Un maïs français compétitif à l'exportation
En maïs, la production en grain est attendue à 14Mt. Les utilisations se replieraient en amidonnerie, avec une hausse attendue des utilisations de blé. Les fabricants d'aliments du bétail n'utiliseraient cette année que 2,9Mt, en baisse de 16% par rapport à la dernière campagne. En revanche, les exportations françaises vers l'UE progresseraient en raison d'importations de maïs brésiliens et argentins très limitées sur 2011/2012, les prix n'étant pas compétitifs. De plus une forte demande du nord de l'Europe, mais aussi de la péninsule ibérique, devrait tirer les exportations de maïs français, a souligné Xavier Rousselin. Selon lui, l'Ukraine, malgré une forte progression de sa production de maïs grâce aux OGM, ne sera pas forcément un concurrent sur le marché européen car la qualité de sa production ne convient pas à ce débouché pour le moment. Globalement on devrait assister à une hausse des exportations de maïs depuis l'UE, qui est plus compétitive que les productions américaines d'après Xavier Rousselin. Selon lui, les expéditions françaises vers pays tiers atteindraient les 350 000t, notamment vers l'Algérie qui a déjà acheté 100 000t le 12 septembre dernier.
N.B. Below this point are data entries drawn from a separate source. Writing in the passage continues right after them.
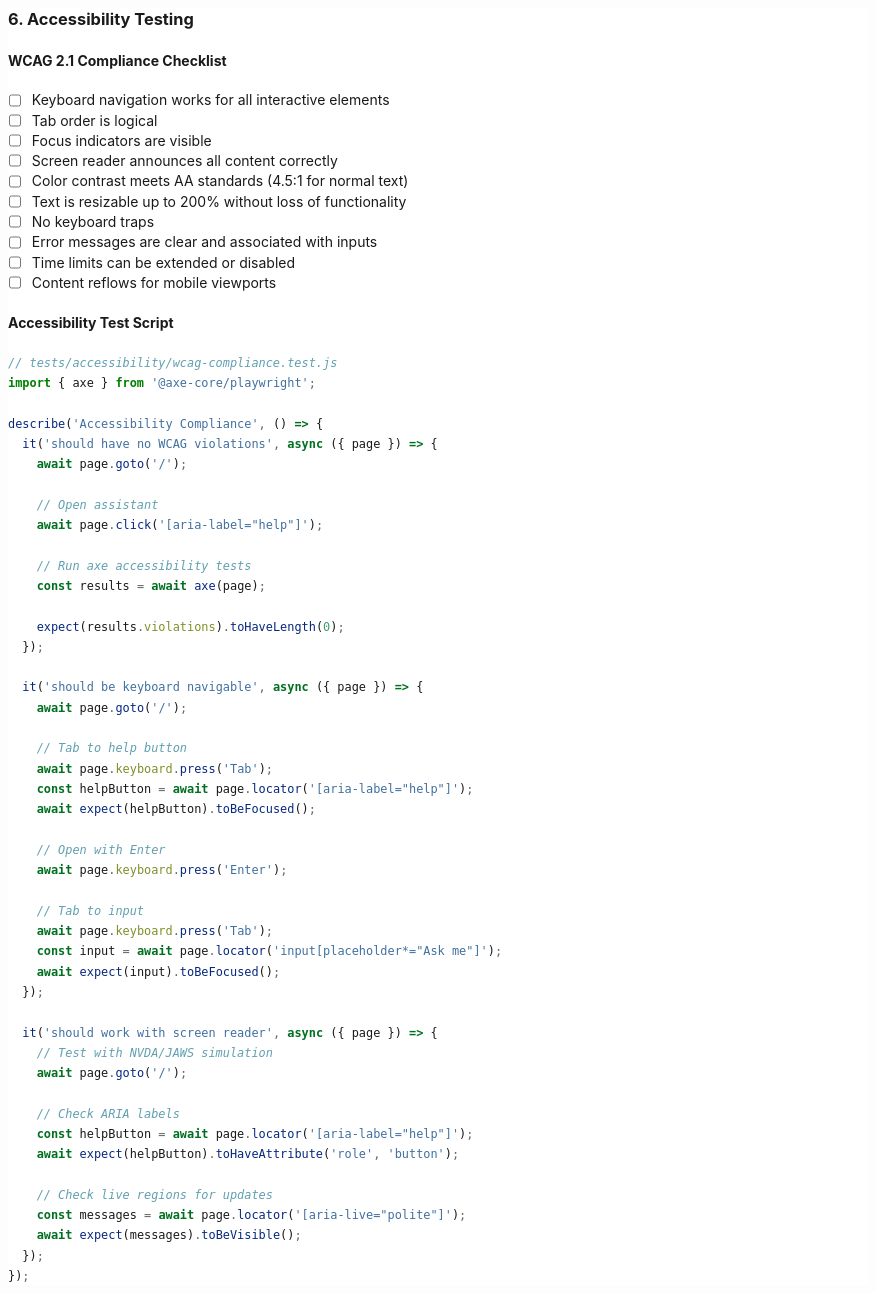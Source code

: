 ### 6. Accessibility Testing

#### WCAG 2.1 Compliance Checklist
- [ ] Keyboard navigation works for all interactive elements
- [ ] Tab order is logical
- [ ] Focus indicators are visible
- [ ] Screen reader announces all content correctly
- [ ] Color contrast meets AA standards (4.5:1 for normal text)
- [ ] Text is resizable up to 200% without loss of functionality
- [ ] No keyboard traps
- [ ] Error messages are clear and associated with inputs
- [ ] Time limits can be extended or disabled
- [ ] Content reflows for mobile viewports

#### Accessibility Test Script
```javascript
// tests/accessibility/wcag-compliance.test.js
import { axe } from '@axe-core/playwright';

describe('Accessibility Compliance', () => {
  it('should have no WCAG violations', async ({ page }) => {
    await page.goto('/');
    
    // Open assistant
    await page.click('[aria-label="help"]');
    
    // Run axe accessibility tests
    const results = await axe(page);
    
    expect(results.violations).toHaveLength(0);
  });

  it('should be keyboard navigable', async ({ page }) => {
    await page.goto('/');
    
    // Tab to help button
    await page.keyboard.press('Tab');
    const helpButton = await page.locator('[aria-label="help"]');
    await expect(helpButton).toBeFocused();
    
    // Open with Enter
    await page.keyboard.press('Enter');
    
    // Tab to input
    await page.keyboard.press('Tab');
    const input = await page.locator('input[placeholder*="Ask me"]');
    await expect(input).toBeFocused();
  });

  it('should work with screen reader', async ({ page }) => {
    // Test with NVDA/JAWS simulation
    await page.goto('/');
    
    // Check ARIA labels
    const helpButton = await page.locator('[aria-label="help"]');
    await expect(helpButton).toHaveAttribute('role', 'button');
    
    // Check live regions for updates
    const messages = await page.locator('[aria-live="polite"]');
    await expect(messages).toBeVisible();
  });
});
```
Les stocks de report en maïs toucheraient les 1,936Mt. « Un niveau parmi les plus faibles depuis bien longtemps en raison d'un marché tendu par des prix élevés », a souligné Xavier Rousselin.

Des baisses de productions et de stocks en orge et en blé dur
En orge, la production française avoisine les 8,9Mt, en baisse de 12% par rapport à la récolte 2010, principalement suite aux fortes baisses de production sur les variétés de printemps ayant souffert de la sécheresse. Si les utilisations intérieures doivent rester stables, les expéditions françaises vers l'UE pourraient baisser de 18% à 3,6Mt en raison d'une bonne récolte en Espagne a expliqué Xavier Rousselin. Vers pays tiers, les estimations montrent que 700 000t pourraient être exportées, une baisse de 40% liée au retour de l'Ukraine qui devrait alimenter le bassin méditerranéen. Le stock de report atteindrait un niveau « minimum » de 780 000t, en baisse de 45% par rapport à 2010/2011. Enfin, la production de blé dur atteindrait les 2,023Mt, en baisse de 20% par rapport à 2010/2011 en raison d'une baisse des rendements et des surfaces. Avec des utilisations intérieures inchangées à 500 000t, Xavier Rousselin a estimé un surplus exportable de 1,7Mt, dont 650 000t à destination de l'UE et 850 000t vers pays tiers. A la fin de la campagne 2011/2012 le stock de report français en blé dur devrait être très faible à 65 000t.